1. A high-volume sprinkler head comprising:
a barrel (12, 14) having a nozzle (20) at one end thereof, said barrel having a fixed
portion (12) and a relatively movable portion (14) adapted for pivoting movement relative
to said fixed portion, said barrel mounted on an annular upper support base (16) rotatably
supported on a lower stationary base (18) for rotation in opposite directions through
an arc about a substantially vertical axis;
an actuator (32) arranged to pivot said relatively movable portion (14) of said barrel
relative to said fixed portion (12) of said barrel between predetermined first and
second reaction angles that cause said barrel and said annular upper support base
(16) to rotate in opposite directions, about said substantially vertical axis, respectively,
when a stream is emitted from said nozzle (20);
the high-volume sprinkler head being characterized in that it further comprises:
first and second magnets (70, 72) supported at circumferentially-spaced locations
about an edge of said lower stationary base (18), said pair of magnets having opposite
polarities; and
a magnetic valve (66) mounted on said upper support base (16) in fluid communication
with said actuator (32), said magnetic valve adapted to cause fluid to propel said
actuator to move said movable barrel portion (14) to said predetermined first reaction
angle when said magnetic valve (66) is proximate to said first magnet (70), and further
adapted to cause fluid to propel said actuator to move said movable barrel portion
(14) to said predetermined second reaction angle when said magnetic valve (66) is
proximate to said second magnet (72).
2. The high-volume sprinkler head of claim 1 wherein said first and second magnets (70,
72) are adjustable along said edge of said lower stationary base (18) to thereby enable
adjustment of said arc.
3. The high-volume sprinkler head of claim 1 wherein said fluid under pressure supplied
from said magnetic valve (66) to said actuator (32) is sourced from fluid passing
through said barrel (12, 14).
4. The high-volume sprinkler head of claim 1 wherein said actuator comprises a cylinder
(32) pivotably mounted on said relatively movable portion (14) and a piston rod (38)

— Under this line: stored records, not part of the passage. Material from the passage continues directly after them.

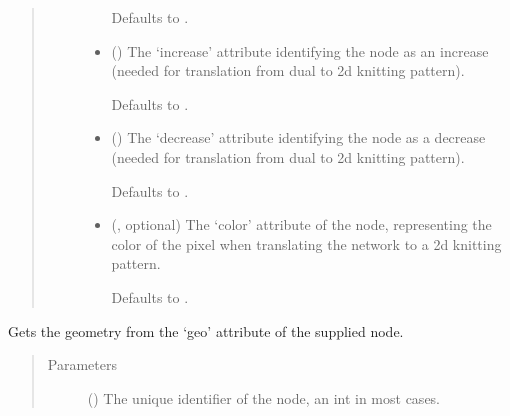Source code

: \documentclass[letterpaper,10pt,english]{sphinxmanual}
\begin{document}
\begin{fulllineitems}
\begin{fulllineitems}
\begin{quote}
\begin{description}
\begin{itemize}
Defaults to .


\item {} 
 (\sphinxstyleliteralemphasis{\sphinxupquote{, }}) \textendash{} 
The ‘increase’ attribute identifying the node as an increase
(needed for translation from dual to 2d knitting pattern).

Defaults to .


\item {} 
 (\sphinxstyleliteralemphasis{\sphinxupquote{, }}) \textendash{} 
The ‘decrease’ attribute identifying the node as a decrease
(needed for translation from dual to 2d knitting pattern).

Defaults to .


\item {} 
 (, optional) \textendash{} 
The ‘color’ attribute of the node, representing the color of the
pixel when translating the network to a 2d knitting pattern.

Defaults to .


\end{itemize}

\end{description}\end{quote}

\end{fulllineitems}


\begin{fulllineitems}
\label{\detokenize{cockatoo:cockatoo.KnitNetworkBase.node_geometry}}
Gets the geometry from the ‘geo’ attribute of the supplied node.
\begin{quote}\begin{description}
\item[{Parameters}] \leavevmode
{} () \textendash{} The unique identifier of the node, an int in most cases.


\end{description}
\end{quote}
\end{fulllineitems}
\end{fulllineitems}
\end{document}
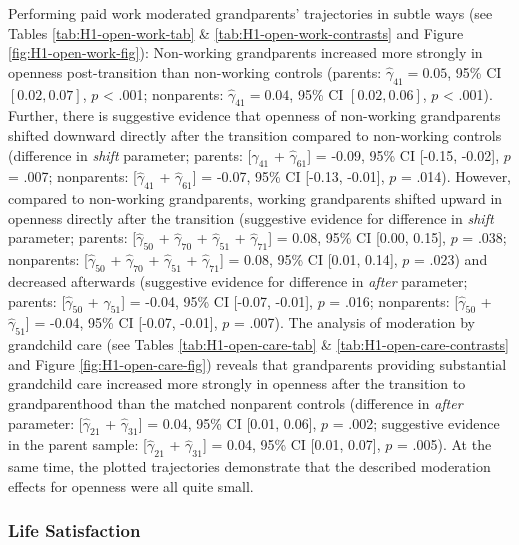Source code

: \documentclass[
  english,
  man, noextraspace]{apa7}
\begin{document}
Performing paid work moderated grandparents' trajectories in subtle ways (see Tables \ref{tab:H1-open-work-tab} \& \ref{tab:H1-open-work-contrasts} and Figure \ref{fig:H1-open-work-fig}): Non-working grandparents increased more strongly in openness post-transition than non-working controls (parents: \(\hat{\gamma}_{41} = 0.05\), 95\% CI \([0.02, 0.07]\), \(p\) \textless{} .001; nonparents: \(\hat{\gamma}_{41} = 0.04\), 95\% CI \([0.02, 0.06]\), \(p\) \textless{} .001). Further, there is suggestive evidence that openness of non-working grandparents shifted downward directly after the transition compared to non-working controls (difference in \emph{shift} parameter; parents: {[}\(\hat{\gamma}_{41}\) + \(\hat{\gamma}_{61}\){]} = -0.09, 95\% CI {[}-0.15, -0.02{]}, \(p\) = .007; nonparents: {[}\(\hat{\gamma}_{41}\) + \(\hat{\gamma}_{61}\){]} = -0.07, 95\% CI {[}-0.13, -0.01{]}, \(p\) = .014). However, compared to non-working grandparents, working grandparents shifted upward in openness directly after the transition (suggestive evidence for difference in \emph{shift} parameter; parents: {[}\(\hat{\gamma}_{50}\) + \(\hat{\gamma}_{70}\) + \(\hat{\gamma}_{51}\) + \(\hat{\gamma}_{71}\){]} = 0.08, 95\% CI {[}0.00, 0.15{]}, \(p\) = .038; nonparents: {[}\(\hat{\gamma}_{50}\) + \(\hat{\gamma}_{70}\) + \(\hat{\gamma}_{51}\) + \(\hat{\gamma}_{71}\){]} = 0.08, 95\% CI {[}0.01, 0.14{]}, \(p\) = .023) and decreased afterwards (suggestive evidence for difference in \emph{after} parameter; parents: {[}\(\hat{\gamma}_{50}\) + \(\hat{\gamma}_{51}\){]} = -0.04, 95\% CI {[}-0.07, -0.01{]}, \(p\) = .016; nonparents: {[}\(\hat{\gamma}_{50}\) + \(\hat{\gamma}_{51}\){]} = -0.04, 95\% CI {[}-0.07, -0.01{]}, \(p\) = .007). The analysis of moderation by grandchild care (see Tables \ref{tab:H1-open-care-tab} \& \ref{tab:H1-open-care-contrasts} and Figure \ref{fig:H1-open-care-fig}) reveals that grandparents providing substantial grandchild care increased more strongly in openness after the transition to grandparenthood than the matched nonparent controls (difference in \emph{after} parameter: {[}\(\hat{\gamma}_{21}\) + \(\hat{\gamma}_{31}\){]} = 0.04, 95\% CI {[}0.01, 0.06{]}, \(p\) = .002; suggestive evidence in the parent sample: {[}\(\hat{\gamma}_{21}\) + \(\hat{\gamma}_{31}\){]} = 0.04, 95\% CI {[}0.01, 0.07{]}, \(p\) = .005). At the same time, the plotted trajectories demonstrate that the described moderation effects for openness were all quite small.

\hypertarget{life-satisfaction-1}{%
\subsubsection{Life Satisfaction}\label{life-satisfaction-1}}
\end{document}

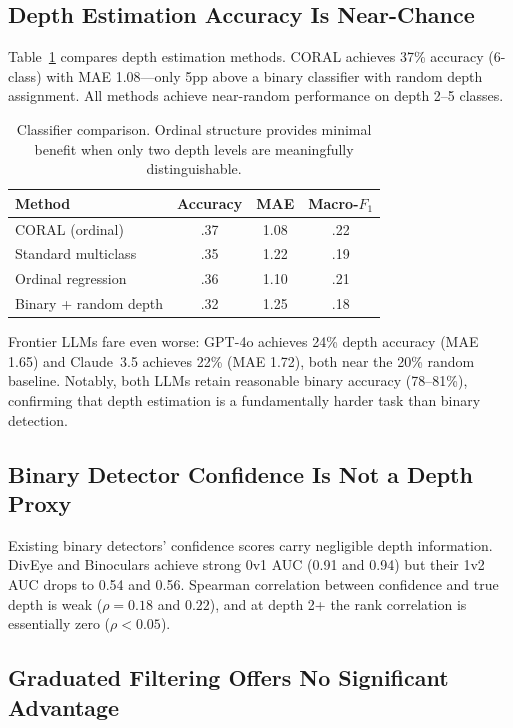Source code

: \documentclass[11pt,a4paper]{article}
\begin{document}
\subsection{Depth Estimation Accuracy Is Near-Chance}

Table~\ref{tab:classifiers} compares depth estimation methods.
CORAL achieves 37\% accuracy (6-class) with MAE 1.08---only 5pp above a binary classifier with random depth assignment.
All methods achieve near-random performance on depth 2--5 classes.

\begin{table}[t]
\centering
\small
\begin{tabular}{lccc}
\toprule
\textbf{Method} & \textbf{Accuracy} & \textbf{MAE} & \textbf{Macro-$F_1$} \\
\midrule
CORAL (ordinal) & .37 & 1.08 & .22 \\
Standard multiclass & .35 & 1.22 & .19 \\
Ordinal regression & .36 & 1.10 & .21 \\
Binary + random depth & .32 & 1.25 & .18 \\
\bottomrule
\end{tabular}
\caption{Classifier comparison. Ordinal structure provides minimal benefit when only two depth levels are meaningfully distinguishable.}
\label{tab:classifiers}
\end{table}

Frontier LLMs fare even worse: GPT-4o achieves 24\% depth accuracy (MAE 1.65) and Claude~3.5 achieves 22\% (MAE 1.72), both near the 20\% random baseline.
Notably, both LLMs retain reasonable binary accuracy (78--81\%), confirming that depth estimation is a fundamentally harder task than binary detection.

\subsection{Binary Detector Confidence Is Not a Depth Proxy}

Existing binary detectors' confidence scores carry negligible depth information.
DivEye and Binoculars achieve strong 0v1 AUC (0.91 and 0.94) but their 1v2 AUC drops to 0.54 and 0.56.
Spearman correlation between confidence and true depth is weak ($\rho = 0.18$ and $0.22$), and at depth 2+ the rank correlation is essentially zero ($\rho < 0.05$).

\subsection{Graduated Filtering Offers No Significant Advantage}
\end{document}
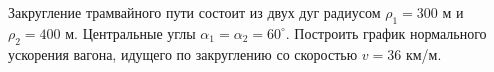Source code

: Закругление трамвайного пути состоит из двух дуг радиусом $\rho_1=300$ м
и $\rho_2=400$ м. Центральные углы $\alpha_1=\alpha_2=60^\circ$.
Построить график нормального ускорения вагона, идущего по закруглению со
скоростью $v=36$ км/м.
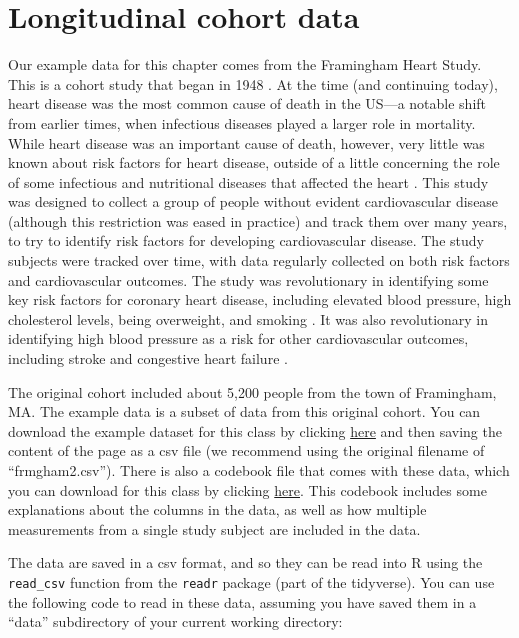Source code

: \documentclass[
]{book}
\begin{document}
\section{Longitudinal cohort data}\label{longitudinal-cohort-data}

Our example data for this chapter comes from the Framingham Heart Study. This is a cohort study that began in 1948 \citep{andersson201970}. At the time (and continuing today), heart disease was the most common cause of death in the US---a notable shift from earlier times, when infectious diseases played a larger role in mortality. While heart disease was an important cause of death, however, very little was known about risk factors for heart disease, outside of a little concerning the role of some infectious and nutritional diseases that affected the heart \citep{dawber1951epidemiological, andersson201970}. This study was designed to collect a group of people without evident cardiovascular disease (although this restriction was eased in practice) and track them over many years, to try to identify risk factors for developing cardiovascular disease. The study subjects were tracked over time, with data regularly collected on both risk factors and cardiovascular outcomes. The study was revolutionary in identifying some key risk factors for coronary heart disease, including elevated blood pressure, high cholesterol levels, being overweight, and smoking \citep{andersson201970}. It was also revolutionary in identifying high blood pressure as a risk for other cardiovascular outcomes, including stroke and congestive heart failure \citep{andersson201970}.

The original cohort included about 5,200 people from the town of Framingham, MA. The
example data is a subset of data from this original cohort. You can download the example dataset for this class by clicking \href{https://github.com/geanders/adv_epi_analysis/raw/master/data/frmgham2.csv}{here} and then saving the content of the page as a csv file (we recommend using the original filename of ``frmgham2.csv''). There is also a codebook file that comes with these data, which you can download for this class by clicking \href{https://github.com/geanders/adv_epi_analysis/raw/master/data/Framingham\%20Longitudinal\%20Data\%20Documentation.pdf}{here}. This codebook includes some explanations about the columns in the data, as well as how multiple measurements from a single study subject are included in the data.

The data are saved in a csv format, and so they can be read into R using the
\texttt{read\_csv} function from the \texttt{readr} package (part of the tidyverse). You can use the following code to read in these data, assuming you have saved them in a ``data'' subdirectory of your current
working directory:
\end{document}
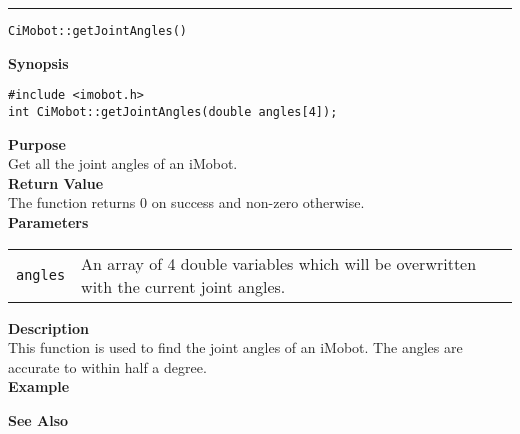 \noindent
\vspace{5pt}
\rule{6.5in}{0.015in}
\noindent
{\LARGE \texttt{CiMobot::getJointAngles()}}\\
{}

\noindent
{\bf Synopsis}\\
\begin{verbatim}
#include <imobot.h>
int CiMobot::getJointAngles(double angles[4]);
\end{verbatim}

\noindent
{\bf Purpose}\\
Get all the joint angles of an iMobot.\\

\noindent
{\bf Return Value}\\
The function returns 0 on success and non-zero otherwise.\\

\noindent
{\bf Parameters}
\vspace{-0.1in}
\begin{description}
\item               
\begin{tabular}{p{15 mm}p{145 mm}}
\texttt{angles} & An array of 4 double variables which will be overwritten with the current joint angles.
\end{tabular}
\end{description}

\noindent
{\bf Description}\\
This function is used to find the joint angles of an iMobot. The angles are accurate to
within half a degree. \\

\noindent
{\bf Example}\\
\noindent

\noindent
{\bf See Also}\\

having a distal end pivotably mounted to said fixed portion (12) of said barrel, such
that, when fluid is supplied to said actuator, said cylinder is extended relative
to said piston rod to thereby move said relatively movable portion of said barrel
to said first predetermined reaction angle.
5. The high-volume sprinkler head of claim 4 wherein, when fluid is drained from said
fluid-operated actuator (32), a spring (60) causes said cylinder to retract to thereby
move said relatively movable portion (14) of said barrel to said second predetermined
reaction angle.
6. The high-volume sprinkler head of claim 1 wherein said fixed portion (12) and said
relatively movable portion (14) of said barrel are connected by a ball joint (22),
an upper component (24) of the ball joint provided on said relatively movable portion
of said barrel and a lower component (26) of said ball joint provided on said relatively
fixed portion (12) of said barrel; and wherein a pair of oppositely extending pivot
pins (28) are provided on said upper component of said ball joint, said pivot pins
received in respective brackets (30) secured to said fixed portion of said barrel.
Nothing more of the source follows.